Band member Pierce Winter, pictured with a French flag poking out at the bottom of his cast, didn’t let an untimely broken bone hamper his performance. Photo: Richard Lummus.

Cambridge Brass Band members are trickling back into town after taking part in New Zealand’s World War One centennial commemorations in the French town of Le Quesnoy.

Those already home turned up at Monday’s band practice, where musical director Rob Hocking declared the trip a triumph and said being part of the early November commemorations had been very special for the band’s contingent of 50 – made up of 32 players and 18 accompanying family members.

Slick advance planning meant everything went like clockwork. “We managed to not lose anyone, and we broke only one,” he laughed, alluding to an early mishap that earned young bandsman Pierce Winter a broken bone in his foot just a few days into the trip.

“It didn’t stop him,” said Rob. “The principal of the local school got him seen to, and Pierce carried on playing with his foot up and a flag sticking out from between his toes.”

After leaving New Zealand in late October, band members met up in Brussels before travelling by bus to Le Quesnoy and taking up their billets around the town from November 1.

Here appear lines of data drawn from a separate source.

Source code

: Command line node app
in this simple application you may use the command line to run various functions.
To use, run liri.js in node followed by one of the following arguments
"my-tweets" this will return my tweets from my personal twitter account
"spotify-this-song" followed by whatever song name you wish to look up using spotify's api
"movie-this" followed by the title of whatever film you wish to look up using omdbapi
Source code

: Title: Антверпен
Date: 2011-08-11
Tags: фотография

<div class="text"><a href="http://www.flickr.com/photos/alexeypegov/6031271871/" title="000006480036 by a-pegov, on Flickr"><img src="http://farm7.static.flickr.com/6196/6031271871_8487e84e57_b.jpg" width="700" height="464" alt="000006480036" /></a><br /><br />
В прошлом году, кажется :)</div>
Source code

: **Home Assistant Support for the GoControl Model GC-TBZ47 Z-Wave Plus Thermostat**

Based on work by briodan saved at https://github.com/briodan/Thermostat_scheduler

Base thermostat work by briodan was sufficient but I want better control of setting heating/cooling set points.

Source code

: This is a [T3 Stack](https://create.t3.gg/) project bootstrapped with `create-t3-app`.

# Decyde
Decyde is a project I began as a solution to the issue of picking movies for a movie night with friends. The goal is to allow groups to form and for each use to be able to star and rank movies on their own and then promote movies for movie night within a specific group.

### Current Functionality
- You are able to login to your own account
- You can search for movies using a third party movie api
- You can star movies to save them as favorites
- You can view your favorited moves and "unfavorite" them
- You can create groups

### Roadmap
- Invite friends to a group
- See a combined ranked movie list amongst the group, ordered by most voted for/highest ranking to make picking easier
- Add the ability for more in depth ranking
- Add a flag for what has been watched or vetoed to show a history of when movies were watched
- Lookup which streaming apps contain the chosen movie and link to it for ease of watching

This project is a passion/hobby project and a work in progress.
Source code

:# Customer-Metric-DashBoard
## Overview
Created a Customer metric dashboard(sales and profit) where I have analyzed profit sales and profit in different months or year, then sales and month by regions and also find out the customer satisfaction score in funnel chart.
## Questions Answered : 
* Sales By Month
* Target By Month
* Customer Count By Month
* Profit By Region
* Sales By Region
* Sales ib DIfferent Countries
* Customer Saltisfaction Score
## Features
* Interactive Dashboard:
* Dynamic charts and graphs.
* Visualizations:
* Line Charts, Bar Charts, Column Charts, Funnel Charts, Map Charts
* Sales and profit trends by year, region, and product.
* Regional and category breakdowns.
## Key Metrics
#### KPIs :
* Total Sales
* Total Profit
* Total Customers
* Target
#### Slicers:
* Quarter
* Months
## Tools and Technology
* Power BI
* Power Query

The Cambridge Brass Band during their visit to Le Quesnoy.

The band performed with a local brass band and played for schools and aged care facilities – they were welcomed wherever they went and some of the local youngsters enjoyed trying out the drums at one of their gatherings.  One of the band’s key performances was at the official opening of the New Zealand War Museum, where younger members were honoured by being asked to lower and raise the New Zealand and French flags.

There was a real ‘sense of place’ felt by all, Rob said.  Town officials took groups of band members around Le Quesnoy between performances, showing them areas of special relevance to the bond forged between the town and the New Zealanders who liberated it from the Germans just before the end of World War One.

At 130 years old, the Cambridge Brass Band is one of the oldest community bands in the country; the visit to France marked its first official overseas trip.  Accompanying them was New Zealand composer and conductor, Dwayne Bloomfield, whose special composition entitled The Liberation of Le Quesnoy was performed by the band on November 4.